I have a few suggestions for this late coming brief of the future. But I’ll focus on one idea in this post which is to do with the way briefs are set up in the first place. There are generally several questions posed to the brief writer, and the brief writer ponders the answer. MRIs have been taken of how the brain responds to a fact versus how it responds to a question. Wouldn’t you know it – the fact lights up the reptilian part whereas the question gets the neurons firing up in front.
“Anything that’s engaging them where they have to think about their opinion will increase the depth of brain processing. A fact is very quickly compared and filed ‘where does that fit with my model’ whereas a question forces them to process, and wonder.” – Stephan Sands, Ph.D., Chief Science Officer, Sands Research
Is it arrogance, ignorance or selfishness that we planners hog all those brain stimulating questions for ourselves? Why don’t we pose new, interesting questions for others? We are trying to get new answers after all. And it’s been my experience that creative people like to solve problems. Crispin stumbled upon the power of questions when Alex Bogusky and Russ Klein from Burger King redesigned the Crispin brief first only for BK, but then it was rolled out to all CP+B clients.
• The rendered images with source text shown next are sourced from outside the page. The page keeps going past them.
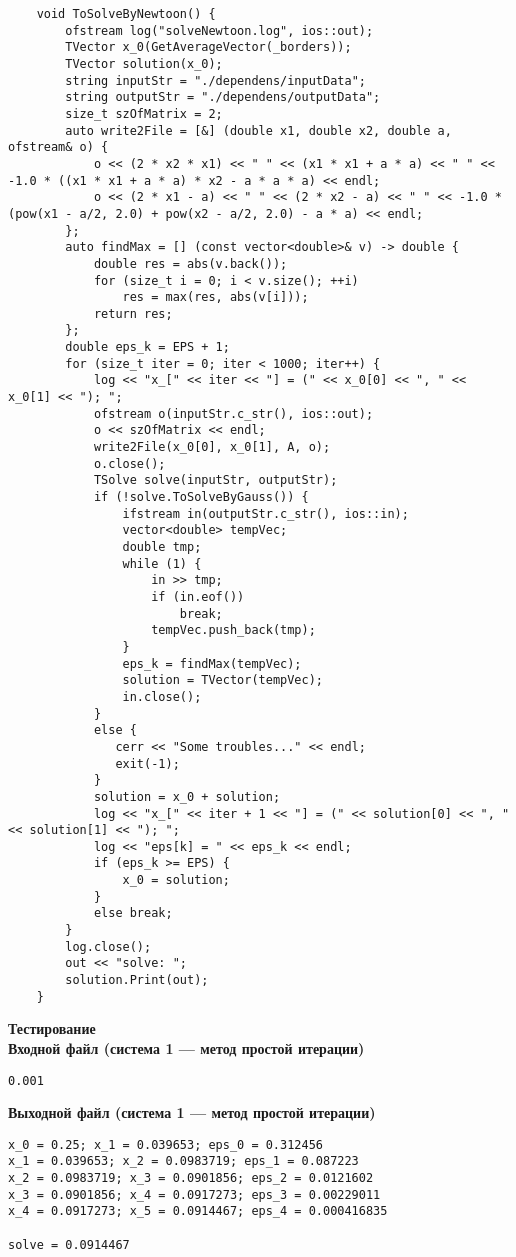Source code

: \begin{lstlisting}
    void ToSolveByNewtoon() {
        ofstream log("solveNewtoon.log", ios::out);
        TVector x_0(GetAverageVector(_borders)); 
		TVector solution(x_0);
		string inputStr = "./dependens/inputData";
		string outputStr = "./dependens/outputData";
		size_t szOfMatrix = 2;
		auto write2File = [&] (double x1, double x2, double a, ofstream& o) {
			o << (2 * x2 * x1) << " " << (x1 * x1 + a * a) << " " << -1.0 * ((x1 * x1 + a * a) * x2 - a * a * a) << endl;
			o << (2 * x1 - a) << " " << (2 * x2 - a) << " " << -1.0 * (pow(x1 - a/2, 2.0) + pow(x2 - a/2, 2.0) - a * a) << endl;
		};
		auto findMax = [] (const vector<double>& v) -> double {
			double res = abs(v.back());
			for (size_t i = 0; i < v.size(); ++i)
				res = max(res, abs(v[i]));
			return res;
		};
		double eps_k = EPS + 1;
	    for (size_t iter = 0; iter < 1000; iter++) {
		    log << "x_[" << iter << "] = (" << x_0[0] << ", " << x_0[1] << "); ";
			ofstream o(inputStr.c_str(), ios::out);
		    o << szOfMatrix << endl;
			write2File(x_0[0], x_0[1], A, o);
		    o.close();
			TSolve solve(inputStr, outputStr);
			if (!solve.ToSolveByGauss()) {
				ifstream in(outputStr.c_str(), ios::in);
	            vector<double> tempVec;
				double tmp;
				while (1) {
				    in >> tmp;
				    if (in.eof())
				        break;
	                tempVec.push_back(tmp);
				}
				eps_k = findMax(tempVec);
				solution = TVector(tempVec);
				in.close();
		    }
	 	    else {
	           cerr << "Some troubles..." << endl;
		       exit(-1);
	 	    }
		    solution = x_0 + solution;
		    log << "x_[" << iter + 1 << "] = (" << solution[0] << ", " << solution[1] << "); ";
		    log << "eps[k] = " << eps_k << endl;
	        if (eps_k >= EPS) {
				x_0 = solution;
	        }
	        else break;
	    }
        log.close();
        out << "solve: ";
		solution.Print(out);
    }
\end{lstlisting}
\vspace{0.5cm}

\textbf{Тестирование}\\

\textbf{Входной файл (система 1 --- метод простой итерации)}
\begin{verbatim}
0.001
\end{verbatim}

\textbf{Выходной файл (система 1 --- метод простой итерации)}
\begin{verbatim}
x_0 = 0.25; x_1 = 0.039653; eps_0 = 0.312456
x_1 = 0.039653; x_2 = 0.0983719; eps_1 = 0.087223
x_2 = 0.0983719; x_3 = 0.0901856; eps_2 = 0.0121602
x_3 = 0.0901856; x_4 = 0.0917273; eps_3 = 0.00229011
x_4 = 0.0917273; x_5 = 0.0914467; eps_4 = 0.000416835

solve = 0.0914467
\end{verbatim}

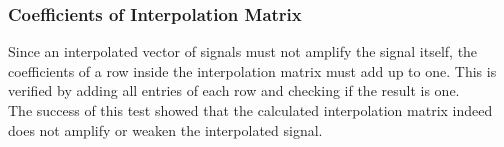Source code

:\subsubsection{Coefficients of Interpolation Matrix}

Since an interpolated vector of signals must not amplify the signal itself, the coefficients of a row inside the interpolation matrix must add up to one.
This is verified by adding all entries of each row and checking if the result is one.\\
The success of this test showed that the calculated interpolation matrix indeed does not amplify or weaken the interpolated signal.


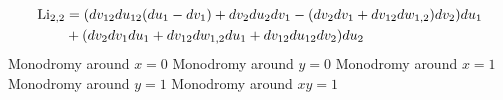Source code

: \documentclass[main]{subfiles}
\begin{document}
\begin{align*}
\operatorname{Li}_{2,2}&=(dv_{12}du_{12}(du_1-dv_1)+dv_2du_2dv_1-(dv_2dv_1+dv_{12}dw_{1,2})dv_2)du_1 \\
&+(dv_2dv_1du_1+dv_{12}dw_{1,2}du_1+dv_{12}du_{12}dv_2)du_2
\end{align*}
Monodromy around $x=0$
Monodromy around $y=0$
Monodromy around $x=1$
Monodromy around $y=1$
Monodromy around $xy=1$
\end{document}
A well crafted question is at the heart of their very simple brief, asking some thing like “How do we get this kind of person to …?” I spent many hours debating the question to be asked in each brief with creatives, account directors, planners and clients. It is an excellent plannerly challenge to phrase the problem in a way that bakes in an insightful hook. Something that lets you feel the potential energy within the project. You’re inspired to get going when you read that kind of question.
It wasn’t until I stumbled onto the neuroscience stuff above that I started to understand why posing a question was such a good idea. It may not be proof positive, but it sure hasn’t hurt CP+B’s performance to flip the brief from statements to (at least one) questions.